- **DATA FOR ANALYSIS**:
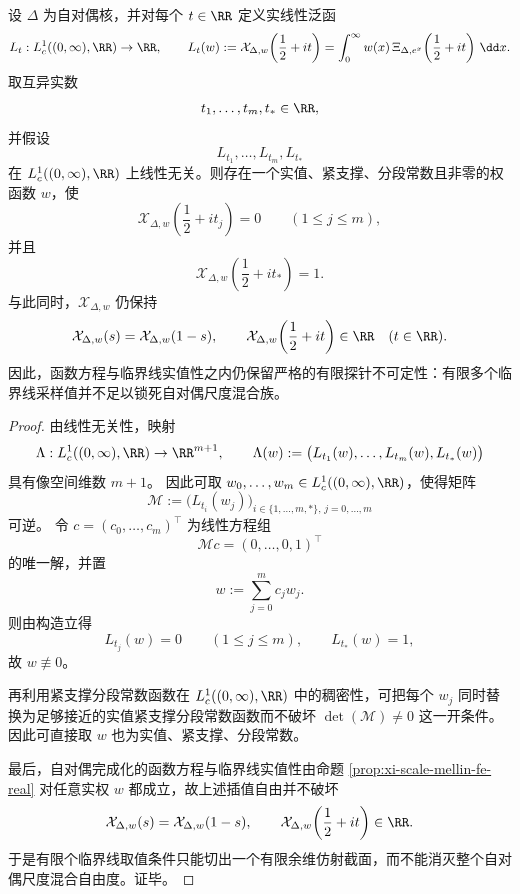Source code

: \begin{theorem}[自对偶尺度混合中的有限余维临界插值自由度]\label{thm:conclusion-selfdual-scale-mellin-finite-codim-interpolation}
设 \(\Delta\) 为自对偶核，并对每个 \(t\in\RR\) 定义实线性泛函
\[
L_t:L^1_c((0,\infty),\RR)\to\RR,
\qquad
L_t(w):=
\mathcal X_{\Delta,w}\!\left(\frac12+it\right)
=
\int_0^\infty w(x)\,\Xi_{\Delta,e^x}\!\left(\frac12+it\right)\,\dd x.
\]
取互异实数
\[
t_1,\dots,t_m,t_\ast\in\RR,
\]
并假设
\[
L_{t_1},\dots,L_{t_m},L_{t_\ast}
\]
在 \(L^1_c((0,\infty),\RR)\) 上线性无关。则存在一个实值、紧支撑、分段常数且非零的权函数 \(w\)，使
\[
\mathcal X_{\Delta,w}\!\left(\frac12+it_j\right)=0
\qquad (1\le j\le m),
\]
并且
\[
\mathcal X_{\Delta,w}\!\left(\frac12+it_\ast\right)=1.
\]
与此同时，\(\mathcal X_{\Delta,w}\) 仍保持
\[
\mathcal X_{\Delta,w}(s)=\mathcal X_{\Delta,w}(1-s),
\qquad
\mathcal X_{\Delta,w}\!\left(\frac12+it\right)\in\RR
\quad (t\in\RR).
\]
因此，函数方程与临界线实值性之内仍保留严格的有限探针不可定性：有限多个临界线采样值并不足以锁死自对偶尺度混合族。
\end{theorem}
\begin{proof}
由线性无关性，映射
\[
\Lambda:L^1_c((0,\infty),\RR)\to \RR^{m+1},
\qquad
\Lambda(w):=
\bigl(L_{t_1}(w),\dots,L_{t_m}(w),L_{t_\ast}(w)\bigr)
\]
具有像空间维数 \(m+1\)。
因此可取 \(w_0,\dots,w_m\in L^1_c((0,\infty),\RR)\)，使得矩阵
\[
\mathcal M:=
\bigl(L_{t_i}(w_j)\bigr)_{i\in\{1,\dots,m,\ast\},\,j=0,\dots,m}
\]
可逆。
令 \(c=(c_0,\dots,c_m)^\top\) 为线性方程组
\[
\mathcal M c=(0,\dots,0,1)^\top
\]
的唯一解，并置
\[
w:=\sum_{j=0}^{m}c_jw_j.
\]
则由构造立得
\[
L_{t_j}(w)=0\qquad(1\le j\le m),
\qquad
L_{t_\ast}(w)=1,
\]
故 \(w\not\equiv 0\)。

再利用紧支撑分段常数函数在 \(L^1_c((0,\infty),\RR)\) 中的稠密性，可把每个 \(w_j\) 同时替换为足够接近的实值紧支撑分段常数函数而不破坏 \(\det(\mathcal M)\neq 0\) 这一开条件。
因此可直接取 \(w\) 也为实值、紧支撑、分段常数。

最后，自对偶完成化的函数方程与临界线实值性由命题 \ref{prop:xi-scale-mellin-fe-real} 对任意实权 \(w\) 都成立，故上述插值自由并不破坏
\[
\mathcal X_{\Delta,w}(s)=\mathcal X_{\Delta,w}(1-s),
\qquad
\mathcal X_{\Delta,w}\!\left(\frac12+it\right)\in\RR.
\]
于是有限个临界线取值条件只能切出一个有限余维仿射截面，而不能消灭整个自对偶尺度混合自由度。证毕。
\end{proof}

- **PROMPT**:
What lines above hold the word "mellin"? List them all.

- **REPLY**:
: \begin{theorem}[自对偶尺度混合中的有限余维临界插值自由度]\label{thm:conclusion-selfdual-scale-mellin-finite-codim-interpolation}
最后，自对偶完成化的函数方程与临界线实值性由命题 \ref{prop:xi-scale-mellin-fe-real} 对任意实权 \(w\) 都成立，故上述插值自由并不破坏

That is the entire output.